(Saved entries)
****

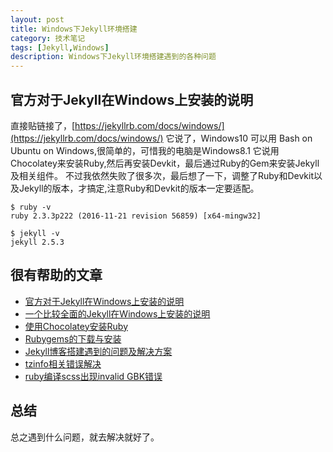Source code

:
 ```yaml
---
layout: post
title: Windows下Jekyll环境搭建
category: 技术笔记
tags: [Jekyll,Windows]
description: Windows下Jekyll环境搭建遇到的各种问题
---
```


## 官方对于Jekyll在Windows上安装的说明

直接贴链接了，[https://jekyllrb.com/docs/windows/](https://jekyllrb.com/docs/windows/)
它说了，Windows10 可以用 Bash on Ubuntu on Windows,很简单的，可惜我的电脑是Windows8.1
它说用Chocolatey来安装Ruby,然后再安装Devkit，最后通过Ruby的Gem来安装Jekyll及相关组件。
不过我依然失败了很多次，最后想了一下，调整了Ruby和Devkit以及Jekyll的版本，才搞定,注意Ruby和Devkit的版本一定要适配。  
    
    $ ruby -v
    ruby 2.3.3p222 (2016-11-21 revision 56859) [x64-mingw32]  
  
    $ jekyll -v
    jekyll 2.5.3

## 很有帮助的文章
- [官方对于Jekyll在Windows上安装的说明](https://jekyllrb.com/docs/windows/)  
- [一个比较全面的Jekyll在Windows上安装的说明](http://jekyll-windows.juthilo.com)  
- [使用Chocolatey安装Ruby](https://chocolatey.org/packages/ruby/2.3.3)  
- [Rubygems的下载与安装](https://rubygems.org/pages/download/)  
- [Jekyll博客搭建遇到的问题及解决方案](http://blog.csdn.net/moonclearner/article/details/52238033)  
- [tzinfo相关错误解决](https://github.com/tzinfo/tzinfo/wiki/Resolving-TZInfo::DataSourceNotFound-Errors)
- [ruby编译scss出现invalid GBK错误](https://segmentfault.com/a/1190000002932352)  

## 总结
总之遇到什么问题，就去解决就好了。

****

Scan the data above and copy each line containing the word "jekyllrb".

- _Expected answer_
直接贴链接了，[https://jekyllrb.com/docs/windows/](https://jekyllrb.com/docs/windows/)
- [官方对于Jekyll在Windows上安装的说明](https://jekyllrb.com/docs/windows/)  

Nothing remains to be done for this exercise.